The leaf platform consisted of a coffee leaf that we cut in two places on one side of the leaf

Limited prior research that has looked at the effects of multiple soil management practices indicates that metrics for soil health are a product of both inherent soil properties and dynamic soil properties . Whether available soil indicators could translate these soil properties and processes when management systems are complex remains unclear. As an added layer of complexity, field variability is hard to distinguish from management-induced changes in soil properties . To address this challenge, prior studies have suggested increasing samples, the number of sites, and sampling strategies that account for spatial and temporal variability ; however, as farmers themselves expressed in this study, such an approach requires additional time and resources, and may not increase their utility—at least to farmers—in the end. In this sense, farmer knowledge may serve as an important mechanism for ground-truthing soil health assessments, particularly when management is synergistic and does not rely heavily on organic fertilizers. As emphasized by our results above, farmer involvement in soil health assessment studies is imperative to better converge soil indicators with farmer knowledge of their soil. Lastly, our results also highlight the utility of incorporating information about nitrogen-based fertilizer application on sampled field sites, round plastic pot particularly when assessing soil indicators on working farms with a large variation in the quantity of N-based fertilizers applied .

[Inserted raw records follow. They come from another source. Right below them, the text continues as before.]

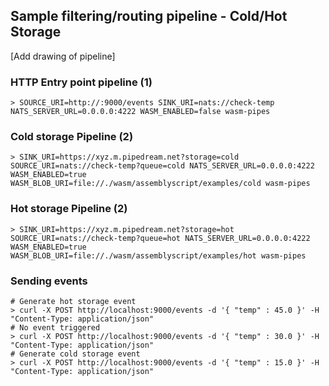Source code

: ## Sample filtering/routing pipeline - Cold/Hot Storage

[Add drawing of pipeline]

### HTTP Entry point pipeline (1)

```
> SOURCE_URI=http://:9000/events SINK_URI=nats://check-temp NATS_SERVER_URL=0.0.0.0:4222 WASM_ENABLED=false wasm-pipes
```

### Cold storage Pipeline (2)

```
> SINK_URI=https://xyz.m.pipedream.net?storage=cold SOURCE_URI=nats://check-temp?queue=cold NATS_SERVER_URL=0.0.0.0:4222 WASM_ENABLED=true WASM_BLOB_URI=file://./wasm/assemblyscript/examples/cold wasm-pipes
```

### Hot storage Pipeline (2)

```
> SINK_URI=https://xyz.m.pipedream.net?storage=hot SOURCE_URI=nats://check-temp?queue=hot NATS_SERVER_URL=0.0.0.0:4222 WASM_ENABLED=true WASM_BLOB_URI=file://./wasm/assemblyscript/examples/hot wasm-pipes
```

### Sending events

```
# Generate hot storage event
> curl -X POST http://localhost:9000/events -d '{ "temp" : 45.0 }' -H "Content-Type: application/json"
# No event triggered
> curl -X POST http://localhost:9000/events -d '{ "temp" : 30.0 }' -H "Content-Type: application/json"
# Generate cold storage event
> curl -X POST http://localhost:9000/events -d '{ "temp" : 15.0 }' -H "Content-Type: application/json"
```
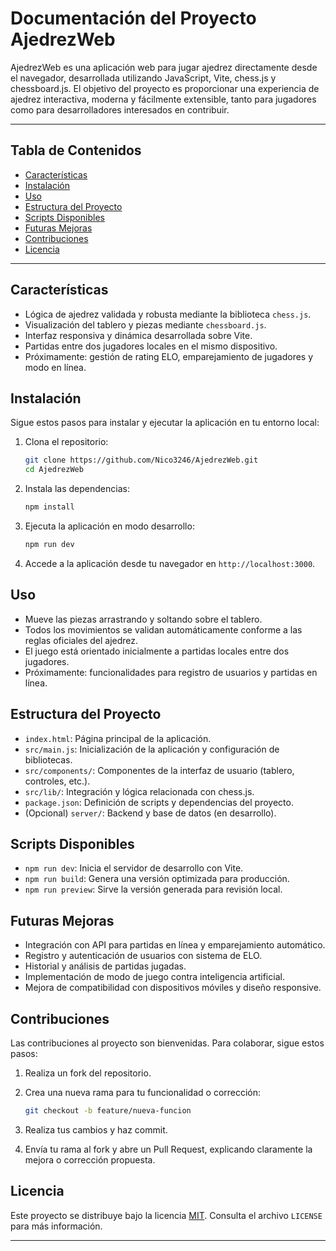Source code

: # Documentación del Proyecto AjedrezWeb

AjedrezWeb es una aplicación web para jugar ajedrez directamente desde el navegador, desarrollada utilizando JavaScript, Vite, chess.js y chessboard.js. El objetivo del proyecto es proporcionar una experiencia de ajedrez interactiva, moderna y fácilmente extensible, tanto para jugadores como para desarrolladores interesados en contribuir.

---

## Tabla de Contenidos

* [Características](#características)
* [Instalación](#instalación)
* [Uso](#uso)
* [Estructura del Proyecto](#estructura-del-proyecto)
* [Scripts Disponibles](#scripts-disponibles)
* [Futuras Mejoras](#futuras-mejoras)
* [Contribuciones](#contribuciones)
* [Licencia](#licencia)

---

## Características

* Lógica de ajedrez validada y robusta mediante la biblioteca `chess.js`.
* Visualización del tablero y piezas mediante `chessboard.js`.
* Interfaz responsiva y dinámica desarrollada sobre Vite.
* Partidas entre dos jugadores locales en el mismo dispositivo.
* Próximamente: gestión de rating ELO, emparejamiento de jugadores y modo en línea.

## Instalación

Sigue estos pasos para instalar y ejecutar la aplicación en tu entorno local:

1. Clona el repositorio:

   ```bash
   git clone https://github.com/Nico3246/AjedrezWeb.git
   cd AjedrezWeb
   ```
2. Instala las dependencias:

   ```bash
   npm install
   ```
3. Ejecuta la aplicación en modo desarrollo:

   ```bash
   npm run dev
   ```
4. Accede a la aplicación desde tu navegador en `http://localhost:3000`.

## Uso

* Mueve las piezas arrastrando y soltando sobre el tablero.
* Todos los movimientos se validan automáticamente conforme a las reglas oficiales del ajedrez.
* El juego está orientado inicialmente a partidas locales entre dos jugadores.
* Próximamente: funcionalidades para registro de usuarios y partidas en línea.

## Estructura del Proyecto

* `index.html`: Página principal de la aplicación.
* `src/main.js`: Inicialización de la aplicación y configuración de bibliotecas.
* `src/components/`: Componentes de la interfaz de usuario (tablero, controles, etc.).
* `src/lib/`: Integración y lógica relacionada con chess.js.
* `package.json`: Definición de scripts y dependencias del proyecto.
* (Opcional) `server/`: Backend y base de datos (en desarrollo).

## Scripts Disponibles

* `npm run dev`: Inicia el servidor de desarrollo con Vite.
* `npm run build`: Genera una versión optimizada para producción.
* `npm run preview`: Sirve la versión generada para revisión local.

## Futuras Mejoras

* Integración con API para partidas en línea y emparejamiento automático.
* Registro y autenticación de usuarios con sistema de ELO.
* Historial y análisis de partidas jugadas.
* Implementación de modo de juego contra inteligencia artificial.
* Mejora de compatibilidad con dispositivos móviles y diseño responsive.

## Contribuciones

Las contribuciones al proyecto son bienvenidas. Para colaborar, sigue estos pasos:

1. Realiza un fork del repositorio.
2. Crea una nueva rama para tu funcionalidad o corrección:

   ```bash
   git checkout -b feature/nueva-funcion
   ```
3. Realiza tus cambios y haz commit.
4. Envía tu rama al fork y abre un Pull Request, explicando claramente la mejora o corrección propuesta.

## Licencia

Este proyecto se distribuye bajo la licencia [MIT](LICENSE). Consulta el archivo `LICENSE` para más información.

---



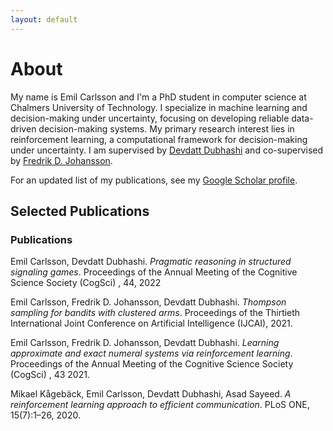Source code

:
 ```yaml
---
layout: default
---
```



# About

My name is Emil Carlsson and I'm a PhD student in computer science at Chalmers University of Technology. I specialize in machine learning and decision-making under uncertainty, focusing on developing reliable data-driven decision-making systems. My primary research interest lies in reinforcement learning, a computational framework for decision-making under uncertainty. I am supervised by [Devdatt Dubhashi](https://www.chalmers.se/en/staff/Pages/dubhashi.aspx) and co-supervised by [Fredrik D. Johansson](https://www.fredjo.com).

For an updated list of my publications, see my [Google Scholar profile](https://scholar.google.com/citations?user=VZhBQWQAAAAJ&hl=sv).

## Selected Publications


### Publications 


Emil Carlsson, Devdatt Dubhashi. *Pragmatic reasoning in structured signaling games*. Proceedings of the Annual Meeting of the Cognitive Science Society (CogSci) , 44, 2022

Emil Carlsson, Fredrik D. Johansson, Devdatt Dubhashi. *Thompson sampling for bandits with clustered arms*. Proceedings of the Thirtieth International Joint Conference on Artificial Intelligence (IJCAI), 2021.

Emil Carlsson, Fredrik D. Johansson, Devdatt Dubhashi. *Learning approximate and exact numeral systems via reinforcement learning*. Proceedings of the Annual Meeting of the Cognitive Science Society (CogSci) , 43 2021.

Mikael Kågebäck, Emil Carlsson, Devdatt Dubhashi, Asad Sayeed. *A reinforcement learning approach to efficient communication*. PLoS ONE, 15(7):1–26, 2020.

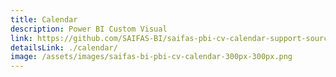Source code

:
```yaml
---
title: Calendar
description: Power BI Custom Visual
link: https://github.com/SAIFAS-BI/saifas-pbi-cv-calendar-support-source/issues
detailsLink: ./calendar/
image: /assets/images/saifas-bi-pbi-cv-calendar-300px-300px.png
---
```

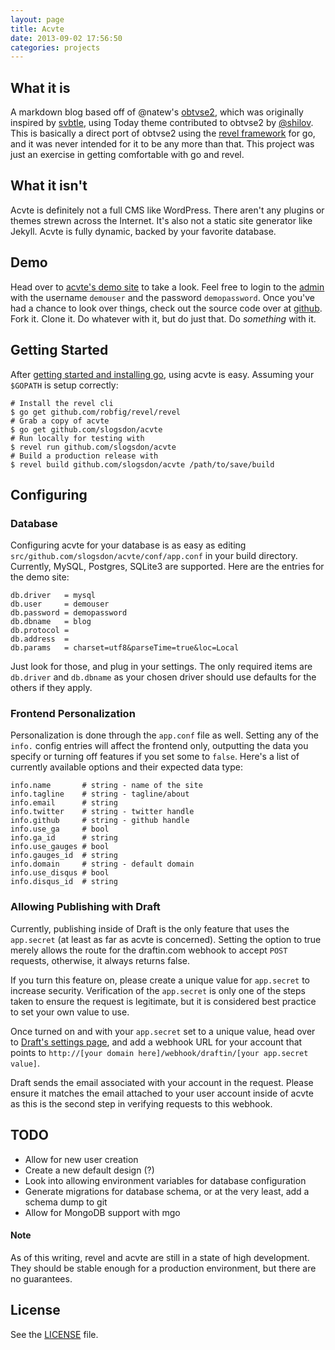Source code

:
```yaml
---
layout: page
title: Acvte
date: 2013-09-02 17:56:50
categories: projects
---
```


## What it is

A markdown blog based off of @natew's [obtvse2](https://github.com/natew/obtvse2), which was originally 
inspired by [svbtle](https://svbtle.com), using Today theme contributed to obtvse2 by [@shilov](https://github.com/shilov). This is basically a direct 
port of obtvse2 using the [revel framework](http://robfig.github.io/revel/) for go, and it was never intended for it to be any more than that. This project was 
just an exercise in getting comfortable with go and revel.

## What it isn't

Acvte is definitely not a full CMS like WordPress. There aren't any plugins or themes strewn across the Internet. It's also not a static site generator like Jekyll. Acvte is fully dynamic, backed by your favorite database.

## Demo

Head over to [acvte's demo site](http://acvte.shanelogsdon.com) to take a look. Feel free to login to the [admin](http://acvte.shanelogsdon.com/admin) with the username `demouser` and the password `demopassword`. Once you've had a chance to look over things, check out the source code over at [github](https://github.com/slogsdon/acvte). Fork it. Clone it. Do whatever with it, but do just that. Do *something* with it.

## Getting Started

After [getting started and installing go](http://golang.org/doc/install), using acvte is easy. Assuming your `$GOPATH` is setup correctly:

    # Install the revel cli
    $ go get github.com/robfig/revel/revel
    # Grab a copy of acvte
    $ go get github.com/slogsdon/acvte    
    # Run locally for testing with
    $ revel run github.com/slogsdon/acvte
    # Build a production release with
    $ revel build github.com/slogsdon/acvte /path/to/save/build
    
## Configuring

### Database

Configuring acvte for your database is as easy as editing 
`src/github.com/slogsdon/acvte/conf/app.conf` in your build directory. Currently, MySQL, Postgres, SQLite3 are supported. Here are the entries for the demo site:

    db.driver   = mysql
    db.user     = demouser
    db.password = demopassword
    db.dbname   = blog
    db.protocol =
    db.address  =
    db.params   = charset=utf8&parseTime=true&loc=Local
    
Just look for those, and plug in your settings. The only required items are `db.driver` and `db.dbname` as your chosen driver should use defaults for the others if they apply.

### Frontend Personalization

Personalization is done through the `app.conf` file as well. Setting any of the `info.` config entries will affect the frontend only, outputting the data you specify or turning off features if you set some to `false`. Here's a list of currently available options and their expected data type:

    info.name       # string - name of the site
    info.tagline    # string - tagline/about
    info.email      # string
    info.twitter    # string - twitter handle
    info.github     # string - github handle
    info.use_ga     # bool
    info.ga_id      # string
    info.use_gauges # bool
    info.gauges_id  # string
    info.domain     # string - default domain
    info.use_disqus # bool
    info.disqus_id  # string
    
### Allowing Publishing with Draft

Currently, publishing inside of Draft is the only feature that uses the `app.secret` (at least as far as acvte is concerned). Setting the option to true merely allows the route for the draftin.com webhook to accept `POST` requests, otherwise, it always returns false.

If you turn this feature on, please create a unique value for `app.secret` to increase security. Verification of the `app.secret` is only one of the steps taken to ensure the request is legitimate, but it is considered best practice to set your own value to use.

Once turned on and with your `app.secret` set to a unique value, head over to [Draft's settings page](https://draftin.com/publishers), and add a webhook URL for your account that points to `http://[your domain here]/webhook/draftin/[your app.secret value]`. 

Draft sends the email associated with your account in the request. Please ensure it matches the email attached to your user account inside of acvte as this is the second step in verifying requests to this webhook.

## TODO

- Allow for new user creation
- Create a new default design (?)
- Look into allowing environment variables for database configuration
- Generate migrations for database schema, or at the very least, add a schema dump to git
- Allow for MongoDB support with mgo


#### Note

As of this writing, revel and acvte are still in a state of high development. They should be stable enough for a production environment, but there are no guarantees.

## License

See the [LICENSE](https://github.com/slogsdon/acvte/blob/master/LICENSE) file.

Farms on the low end of additional organic fertilizer application showed minimal differences between farmer selected fields for soil fertility, particularly in terms of soil inorganic nitrogen —which suggests that differences in soil fertility in fields with more circular nutrient use may be less detectable using commonly available soil indicators. This cursory finding here corroborated farmer observations touched on in the previous section above, and requires further investigation to see if similar trends extend to other organic systems. Here, we have identified several gaps in the utility of commonly available indicators for soil fertility among a unique group of organic farmers in Yolo County, California using interviews with farmers and field surveys. Our study highlights that if available soil indicators are to be considered effective by farmers, they must be grounded in farmers’ realities. Moving forward, working in collaboration with farmers to close this continued gap in soil health research will be essential in order to ground widely available soil indicators in real working farms with unique management systems and variable, local soil conditions. This approach is particularly needed among organic farms that do not rely extensively on nitrogen-based organic fertilizers and additional nutrient input to supply their fertility, as available soil indicators do not adequately reflect farmers’ descriptive metrics for soil fertility.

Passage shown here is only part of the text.